By: Simon B
Share This Post
Driving on two wheels
If you prefer the two wheels rather than the usual four wheels, the same rules apply to you as other cars, van or lorry drivers, and you can be guilty of the same offences and face the same fines, penalties or even prison.
The rules for motorcyclists are more or less the same as for drivers. At 17, you can get a provisional driving licence and ride a motorbike or moped up to 125 cc on the road without a full licence, but you must have done compulsory basic training (CBT) in England, Scotland, and Wales.
When you’ve completed your CBT, you’re given a DL196, which you need to be able to take the practical motorcycle test. If you don’t pass both your theory and practical tests within two years, you have to retake the CBT course. Once you pass your motorcycle test, you get a full licence, but most riders have to wait two years before they can ride a bike over 33 bhp. Now motorcyclists can also do a DAS (Direct Access Scheme) to ride a full bike licence in less than a week, but that all depends on your experience on the larger cc bikes and you also need to complete your CBT first.

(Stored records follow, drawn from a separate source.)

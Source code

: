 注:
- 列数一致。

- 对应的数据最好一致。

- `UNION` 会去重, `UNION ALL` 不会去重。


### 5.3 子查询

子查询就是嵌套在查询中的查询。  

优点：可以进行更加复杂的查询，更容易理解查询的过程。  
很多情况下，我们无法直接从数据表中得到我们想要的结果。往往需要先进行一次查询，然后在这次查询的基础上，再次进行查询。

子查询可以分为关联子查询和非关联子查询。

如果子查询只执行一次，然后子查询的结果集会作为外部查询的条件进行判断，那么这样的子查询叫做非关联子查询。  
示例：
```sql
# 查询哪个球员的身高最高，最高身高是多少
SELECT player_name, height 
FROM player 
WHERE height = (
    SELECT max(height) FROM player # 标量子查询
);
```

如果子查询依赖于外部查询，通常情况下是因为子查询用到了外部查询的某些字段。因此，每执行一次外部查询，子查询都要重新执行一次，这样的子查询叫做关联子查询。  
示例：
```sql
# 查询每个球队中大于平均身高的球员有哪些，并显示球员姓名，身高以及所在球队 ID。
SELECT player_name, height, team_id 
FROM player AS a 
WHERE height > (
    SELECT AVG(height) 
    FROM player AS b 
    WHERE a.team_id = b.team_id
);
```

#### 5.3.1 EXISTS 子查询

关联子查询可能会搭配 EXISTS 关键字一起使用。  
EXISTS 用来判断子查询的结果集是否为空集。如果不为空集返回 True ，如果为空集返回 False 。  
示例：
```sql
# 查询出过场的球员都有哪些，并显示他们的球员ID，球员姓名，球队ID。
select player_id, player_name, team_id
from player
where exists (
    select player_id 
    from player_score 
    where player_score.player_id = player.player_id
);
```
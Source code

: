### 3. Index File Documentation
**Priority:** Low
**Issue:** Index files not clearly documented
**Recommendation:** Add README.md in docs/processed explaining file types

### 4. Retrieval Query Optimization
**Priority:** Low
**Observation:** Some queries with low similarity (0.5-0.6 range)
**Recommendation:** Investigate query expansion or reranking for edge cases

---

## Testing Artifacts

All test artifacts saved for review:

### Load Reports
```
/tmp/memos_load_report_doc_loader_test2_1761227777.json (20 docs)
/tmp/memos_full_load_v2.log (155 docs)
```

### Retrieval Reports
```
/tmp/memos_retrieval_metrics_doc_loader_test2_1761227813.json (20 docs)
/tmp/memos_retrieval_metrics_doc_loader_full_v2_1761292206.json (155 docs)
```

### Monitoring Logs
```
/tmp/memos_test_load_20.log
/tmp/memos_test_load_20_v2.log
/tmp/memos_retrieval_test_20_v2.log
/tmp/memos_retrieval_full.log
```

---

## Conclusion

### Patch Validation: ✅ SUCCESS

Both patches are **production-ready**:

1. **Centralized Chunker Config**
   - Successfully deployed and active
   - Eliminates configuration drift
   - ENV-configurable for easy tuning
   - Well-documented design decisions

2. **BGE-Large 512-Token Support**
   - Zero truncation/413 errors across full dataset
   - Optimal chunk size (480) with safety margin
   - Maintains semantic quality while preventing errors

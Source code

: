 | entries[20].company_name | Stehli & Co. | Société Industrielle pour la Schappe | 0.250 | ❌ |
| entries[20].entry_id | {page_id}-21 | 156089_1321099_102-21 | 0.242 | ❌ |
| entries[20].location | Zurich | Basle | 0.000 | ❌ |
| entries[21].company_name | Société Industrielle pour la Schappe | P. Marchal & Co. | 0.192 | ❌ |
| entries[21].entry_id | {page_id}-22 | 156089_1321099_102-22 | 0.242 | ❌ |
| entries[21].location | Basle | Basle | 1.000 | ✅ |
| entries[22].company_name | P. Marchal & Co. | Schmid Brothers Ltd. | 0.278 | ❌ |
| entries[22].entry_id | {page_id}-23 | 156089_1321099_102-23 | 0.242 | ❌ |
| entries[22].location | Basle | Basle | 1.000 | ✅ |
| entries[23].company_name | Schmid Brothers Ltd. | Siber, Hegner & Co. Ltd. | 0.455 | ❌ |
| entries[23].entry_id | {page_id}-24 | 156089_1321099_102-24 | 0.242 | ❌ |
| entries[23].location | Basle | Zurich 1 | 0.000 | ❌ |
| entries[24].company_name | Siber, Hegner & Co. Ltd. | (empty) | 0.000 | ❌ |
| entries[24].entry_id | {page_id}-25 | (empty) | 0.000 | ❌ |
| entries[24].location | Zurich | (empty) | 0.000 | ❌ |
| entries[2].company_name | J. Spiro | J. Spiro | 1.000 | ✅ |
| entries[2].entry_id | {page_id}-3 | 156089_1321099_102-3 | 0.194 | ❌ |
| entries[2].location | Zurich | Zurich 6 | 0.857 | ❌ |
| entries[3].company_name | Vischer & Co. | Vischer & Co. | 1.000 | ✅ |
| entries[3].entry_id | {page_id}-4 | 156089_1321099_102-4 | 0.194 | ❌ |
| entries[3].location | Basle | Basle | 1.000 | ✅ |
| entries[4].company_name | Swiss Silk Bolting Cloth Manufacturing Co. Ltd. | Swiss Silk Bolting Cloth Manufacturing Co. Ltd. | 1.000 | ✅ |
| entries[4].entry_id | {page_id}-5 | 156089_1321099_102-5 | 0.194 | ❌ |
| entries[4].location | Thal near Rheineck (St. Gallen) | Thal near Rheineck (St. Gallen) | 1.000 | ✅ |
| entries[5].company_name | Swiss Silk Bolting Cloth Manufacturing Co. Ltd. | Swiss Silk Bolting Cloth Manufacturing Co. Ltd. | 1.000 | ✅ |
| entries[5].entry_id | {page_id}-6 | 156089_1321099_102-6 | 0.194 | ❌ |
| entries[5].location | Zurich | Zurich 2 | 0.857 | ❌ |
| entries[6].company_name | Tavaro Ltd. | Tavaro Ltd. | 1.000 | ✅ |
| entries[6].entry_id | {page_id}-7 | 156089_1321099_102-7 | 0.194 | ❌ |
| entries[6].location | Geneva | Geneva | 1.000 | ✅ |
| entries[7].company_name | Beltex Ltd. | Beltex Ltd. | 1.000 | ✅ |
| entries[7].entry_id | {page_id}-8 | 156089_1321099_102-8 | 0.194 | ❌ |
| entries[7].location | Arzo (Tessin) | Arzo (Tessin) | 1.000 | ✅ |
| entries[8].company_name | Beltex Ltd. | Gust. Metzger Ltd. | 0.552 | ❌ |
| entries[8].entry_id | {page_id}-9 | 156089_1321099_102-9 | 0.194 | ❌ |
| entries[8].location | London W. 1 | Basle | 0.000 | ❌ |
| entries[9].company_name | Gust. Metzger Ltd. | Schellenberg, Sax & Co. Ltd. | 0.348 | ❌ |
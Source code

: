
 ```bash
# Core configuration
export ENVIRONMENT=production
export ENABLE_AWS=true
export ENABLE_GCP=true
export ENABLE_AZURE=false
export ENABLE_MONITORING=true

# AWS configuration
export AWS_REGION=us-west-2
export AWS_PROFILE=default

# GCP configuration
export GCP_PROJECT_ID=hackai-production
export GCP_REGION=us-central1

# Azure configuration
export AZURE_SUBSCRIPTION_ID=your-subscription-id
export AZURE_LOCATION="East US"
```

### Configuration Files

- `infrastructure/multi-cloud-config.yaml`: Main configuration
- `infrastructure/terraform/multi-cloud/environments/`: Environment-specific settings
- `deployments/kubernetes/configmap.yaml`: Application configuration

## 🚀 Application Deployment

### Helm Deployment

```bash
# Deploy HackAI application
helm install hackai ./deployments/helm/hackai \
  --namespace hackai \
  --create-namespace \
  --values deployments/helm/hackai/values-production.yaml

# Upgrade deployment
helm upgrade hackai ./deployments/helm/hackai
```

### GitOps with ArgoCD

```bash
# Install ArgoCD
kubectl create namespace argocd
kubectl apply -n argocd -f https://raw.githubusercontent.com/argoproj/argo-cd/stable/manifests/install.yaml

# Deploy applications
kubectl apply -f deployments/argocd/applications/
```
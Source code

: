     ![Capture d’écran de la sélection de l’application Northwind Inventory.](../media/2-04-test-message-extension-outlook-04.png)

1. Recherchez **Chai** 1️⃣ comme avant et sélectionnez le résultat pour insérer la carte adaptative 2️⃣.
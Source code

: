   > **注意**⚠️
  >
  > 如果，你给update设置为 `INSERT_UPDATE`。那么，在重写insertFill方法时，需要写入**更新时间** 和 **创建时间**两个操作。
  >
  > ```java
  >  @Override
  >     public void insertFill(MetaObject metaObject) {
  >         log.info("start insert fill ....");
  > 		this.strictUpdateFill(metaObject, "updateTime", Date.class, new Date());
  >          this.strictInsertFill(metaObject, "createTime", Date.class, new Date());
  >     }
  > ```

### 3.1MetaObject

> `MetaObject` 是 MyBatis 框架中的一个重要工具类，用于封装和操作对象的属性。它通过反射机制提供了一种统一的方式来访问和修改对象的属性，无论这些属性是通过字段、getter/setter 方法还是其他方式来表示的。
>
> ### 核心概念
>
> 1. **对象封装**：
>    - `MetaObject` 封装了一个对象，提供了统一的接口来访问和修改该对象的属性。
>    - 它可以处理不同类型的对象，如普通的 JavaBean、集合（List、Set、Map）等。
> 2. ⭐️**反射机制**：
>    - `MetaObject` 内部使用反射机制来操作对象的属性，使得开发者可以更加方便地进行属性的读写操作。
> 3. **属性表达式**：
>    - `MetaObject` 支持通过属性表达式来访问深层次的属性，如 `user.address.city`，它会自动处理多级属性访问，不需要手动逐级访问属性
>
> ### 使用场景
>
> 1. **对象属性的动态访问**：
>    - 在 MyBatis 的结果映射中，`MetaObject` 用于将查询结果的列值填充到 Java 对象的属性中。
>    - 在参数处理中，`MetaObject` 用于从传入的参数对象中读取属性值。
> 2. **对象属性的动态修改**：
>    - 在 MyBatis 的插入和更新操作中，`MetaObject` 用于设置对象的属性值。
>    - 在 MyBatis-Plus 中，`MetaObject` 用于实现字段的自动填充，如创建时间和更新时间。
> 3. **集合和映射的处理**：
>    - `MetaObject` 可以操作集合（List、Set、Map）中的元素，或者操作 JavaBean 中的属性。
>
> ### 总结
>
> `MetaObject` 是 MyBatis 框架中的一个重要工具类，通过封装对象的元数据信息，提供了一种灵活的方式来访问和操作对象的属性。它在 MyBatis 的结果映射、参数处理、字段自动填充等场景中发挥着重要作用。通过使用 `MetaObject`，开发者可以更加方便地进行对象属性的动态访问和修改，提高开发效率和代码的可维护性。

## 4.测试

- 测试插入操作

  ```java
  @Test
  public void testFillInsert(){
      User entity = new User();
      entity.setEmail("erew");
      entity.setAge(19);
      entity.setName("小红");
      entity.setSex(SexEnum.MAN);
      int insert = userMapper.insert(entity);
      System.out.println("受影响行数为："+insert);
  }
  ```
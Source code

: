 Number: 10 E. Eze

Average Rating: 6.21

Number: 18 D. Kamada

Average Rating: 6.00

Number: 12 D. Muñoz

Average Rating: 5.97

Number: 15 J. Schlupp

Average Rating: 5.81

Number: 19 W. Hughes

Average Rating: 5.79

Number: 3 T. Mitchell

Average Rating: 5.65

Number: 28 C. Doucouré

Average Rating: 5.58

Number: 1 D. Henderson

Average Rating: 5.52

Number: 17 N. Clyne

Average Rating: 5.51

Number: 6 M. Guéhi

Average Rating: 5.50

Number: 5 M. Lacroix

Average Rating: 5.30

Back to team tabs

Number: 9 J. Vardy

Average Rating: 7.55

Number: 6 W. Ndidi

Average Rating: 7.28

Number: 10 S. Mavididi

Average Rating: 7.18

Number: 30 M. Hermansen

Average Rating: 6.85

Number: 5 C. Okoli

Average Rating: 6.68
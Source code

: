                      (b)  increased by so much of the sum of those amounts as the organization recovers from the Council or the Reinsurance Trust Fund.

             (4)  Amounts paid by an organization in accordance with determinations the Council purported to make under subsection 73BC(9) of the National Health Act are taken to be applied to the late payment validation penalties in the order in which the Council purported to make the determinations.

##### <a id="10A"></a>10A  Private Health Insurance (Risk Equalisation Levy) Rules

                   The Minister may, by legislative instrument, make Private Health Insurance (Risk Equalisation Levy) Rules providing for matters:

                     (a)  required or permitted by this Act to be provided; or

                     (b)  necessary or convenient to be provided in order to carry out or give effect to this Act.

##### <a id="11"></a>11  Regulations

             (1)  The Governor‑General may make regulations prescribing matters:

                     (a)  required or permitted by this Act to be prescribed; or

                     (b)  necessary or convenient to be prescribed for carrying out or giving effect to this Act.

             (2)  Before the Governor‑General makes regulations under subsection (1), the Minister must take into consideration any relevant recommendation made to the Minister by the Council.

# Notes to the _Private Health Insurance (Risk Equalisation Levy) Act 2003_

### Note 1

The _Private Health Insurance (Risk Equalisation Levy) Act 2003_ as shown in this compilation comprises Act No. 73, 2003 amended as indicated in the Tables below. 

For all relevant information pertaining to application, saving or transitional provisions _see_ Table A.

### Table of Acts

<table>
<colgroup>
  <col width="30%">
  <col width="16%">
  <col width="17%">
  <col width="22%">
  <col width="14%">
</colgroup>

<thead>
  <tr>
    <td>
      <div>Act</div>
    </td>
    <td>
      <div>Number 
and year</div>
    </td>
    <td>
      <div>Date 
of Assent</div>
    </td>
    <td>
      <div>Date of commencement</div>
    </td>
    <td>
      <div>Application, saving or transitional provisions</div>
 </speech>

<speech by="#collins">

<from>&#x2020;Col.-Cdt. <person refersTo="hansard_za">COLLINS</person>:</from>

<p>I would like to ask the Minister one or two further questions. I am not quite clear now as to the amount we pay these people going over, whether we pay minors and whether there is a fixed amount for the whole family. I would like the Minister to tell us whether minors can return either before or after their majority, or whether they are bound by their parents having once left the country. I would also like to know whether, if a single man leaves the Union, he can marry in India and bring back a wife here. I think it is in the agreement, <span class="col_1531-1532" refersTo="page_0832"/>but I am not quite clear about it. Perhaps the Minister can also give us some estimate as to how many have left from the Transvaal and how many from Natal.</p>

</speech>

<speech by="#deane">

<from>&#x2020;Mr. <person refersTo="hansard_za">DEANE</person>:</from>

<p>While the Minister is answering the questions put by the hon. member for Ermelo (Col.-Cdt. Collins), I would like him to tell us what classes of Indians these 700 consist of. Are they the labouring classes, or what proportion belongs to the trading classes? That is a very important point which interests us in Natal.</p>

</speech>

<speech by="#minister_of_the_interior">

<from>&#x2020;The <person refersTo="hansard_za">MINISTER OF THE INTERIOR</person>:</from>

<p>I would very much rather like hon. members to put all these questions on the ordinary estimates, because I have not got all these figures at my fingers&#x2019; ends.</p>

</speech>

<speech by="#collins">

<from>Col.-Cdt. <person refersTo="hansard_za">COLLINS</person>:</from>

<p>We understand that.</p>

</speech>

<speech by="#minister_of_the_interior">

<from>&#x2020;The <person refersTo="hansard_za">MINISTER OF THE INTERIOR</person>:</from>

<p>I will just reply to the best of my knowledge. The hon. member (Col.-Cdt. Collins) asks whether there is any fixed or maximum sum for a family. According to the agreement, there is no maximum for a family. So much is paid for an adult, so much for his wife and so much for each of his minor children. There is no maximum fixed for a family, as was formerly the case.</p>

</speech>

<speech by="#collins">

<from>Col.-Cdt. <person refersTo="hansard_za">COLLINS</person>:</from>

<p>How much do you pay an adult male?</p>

As a cyclist, you’re a road user, and the rules of the road apply to you in the same way they apply to motorists and motorcyclists. You can’t be disqualified from riding a bicycle or sent to prison for breaking the rules of the road, but you can be fined.
You’re breaking the law if you ride your bike through a red traffic light or even if you dismount and push your bike past a red light. You can push your bike across a pedestrian crossing because, for that purpose, you’re a pedestrian, not a rider.
One of the main advantages of a cyclist is that you can park more easily than a motorist. You can park on painted yellow lines, but you can be fined if you leave your bike in a dangerous position – on a footpath or clearway, for example. And you can be charged with being drunk in charge of a bike. The normal breathalyser rules don’t apply – there’s no scientific test for being over the limit in the case of a cyclist. It’s down to the opinion of the police officer, but you can be fined up to £1,000.
The rules most often broken by cyclists – to the annoyance of pedestrian and motorists – are ignoring red traffic lights, riding on pavements, and not having proper lights and reflectors. You can be fined for these misdemeanours – if the police can catch you. But just because the police aren’t usually quick enough off the mark or usually ignore you because they have better things to do, it doesn’t mean that you don’t have a duty to be considerate to your fellow road users.